Goal of the exercise →
Your answer must be every line of the data below that holds the string "Defining", copied exactly.

(Plain-text document sources)
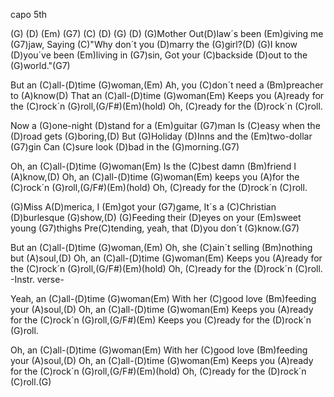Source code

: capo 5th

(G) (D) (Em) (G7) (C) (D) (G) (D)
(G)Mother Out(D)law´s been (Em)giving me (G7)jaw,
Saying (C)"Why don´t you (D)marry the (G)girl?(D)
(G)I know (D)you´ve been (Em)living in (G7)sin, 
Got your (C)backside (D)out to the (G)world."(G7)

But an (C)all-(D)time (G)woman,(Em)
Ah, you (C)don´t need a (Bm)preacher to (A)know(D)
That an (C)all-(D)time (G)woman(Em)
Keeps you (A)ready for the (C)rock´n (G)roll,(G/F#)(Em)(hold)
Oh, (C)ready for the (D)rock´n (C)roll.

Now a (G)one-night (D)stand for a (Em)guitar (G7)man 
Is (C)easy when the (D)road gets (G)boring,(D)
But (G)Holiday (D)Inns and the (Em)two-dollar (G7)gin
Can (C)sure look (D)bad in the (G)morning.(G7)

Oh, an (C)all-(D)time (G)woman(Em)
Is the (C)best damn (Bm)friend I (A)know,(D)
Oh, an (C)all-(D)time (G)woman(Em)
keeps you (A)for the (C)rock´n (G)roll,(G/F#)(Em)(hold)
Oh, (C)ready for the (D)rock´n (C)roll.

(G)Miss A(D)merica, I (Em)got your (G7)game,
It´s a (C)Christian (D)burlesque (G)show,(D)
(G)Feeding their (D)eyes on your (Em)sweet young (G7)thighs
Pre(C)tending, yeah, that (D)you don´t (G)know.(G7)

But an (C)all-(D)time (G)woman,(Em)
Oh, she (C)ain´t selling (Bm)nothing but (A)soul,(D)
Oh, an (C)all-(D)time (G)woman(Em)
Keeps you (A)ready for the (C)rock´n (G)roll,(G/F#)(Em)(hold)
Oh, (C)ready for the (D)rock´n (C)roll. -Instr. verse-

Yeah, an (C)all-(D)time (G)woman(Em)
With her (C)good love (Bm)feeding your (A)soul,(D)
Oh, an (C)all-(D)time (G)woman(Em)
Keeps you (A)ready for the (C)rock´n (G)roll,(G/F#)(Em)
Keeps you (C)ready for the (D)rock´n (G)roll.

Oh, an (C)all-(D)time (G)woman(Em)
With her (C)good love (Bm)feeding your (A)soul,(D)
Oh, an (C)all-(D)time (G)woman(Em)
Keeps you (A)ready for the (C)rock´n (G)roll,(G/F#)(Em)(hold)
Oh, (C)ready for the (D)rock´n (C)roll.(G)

==

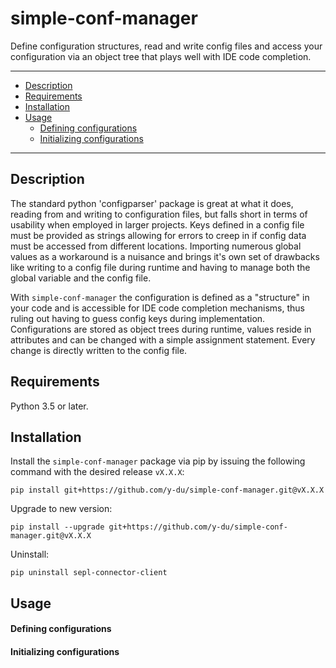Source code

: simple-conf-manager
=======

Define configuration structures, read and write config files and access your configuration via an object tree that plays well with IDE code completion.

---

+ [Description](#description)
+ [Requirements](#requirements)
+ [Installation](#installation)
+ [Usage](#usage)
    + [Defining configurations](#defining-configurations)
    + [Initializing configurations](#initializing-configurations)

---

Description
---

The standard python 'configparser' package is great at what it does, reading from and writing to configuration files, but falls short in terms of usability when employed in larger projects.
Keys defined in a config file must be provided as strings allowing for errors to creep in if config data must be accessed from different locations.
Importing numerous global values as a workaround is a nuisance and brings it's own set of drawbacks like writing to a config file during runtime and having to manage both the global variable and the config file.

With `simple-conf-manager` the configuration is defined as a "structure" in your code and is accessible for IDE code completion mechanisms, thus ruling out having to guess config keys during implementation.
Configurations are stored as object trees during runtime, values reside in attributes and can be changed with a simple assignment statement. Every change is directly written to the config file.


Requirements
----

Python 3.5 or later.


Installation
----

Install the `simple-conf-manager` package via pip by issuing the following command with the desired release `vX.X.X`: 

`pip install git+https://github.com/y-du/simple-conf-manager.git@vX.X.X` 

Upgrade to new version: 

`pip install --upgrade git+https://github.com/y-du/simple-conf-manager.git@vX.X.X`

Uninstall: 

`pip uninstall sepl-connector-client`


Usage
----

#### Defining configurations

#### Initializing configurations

Reply to the exercise →
    + [Defining configurations](#defining-configurations)
#### Defining configurations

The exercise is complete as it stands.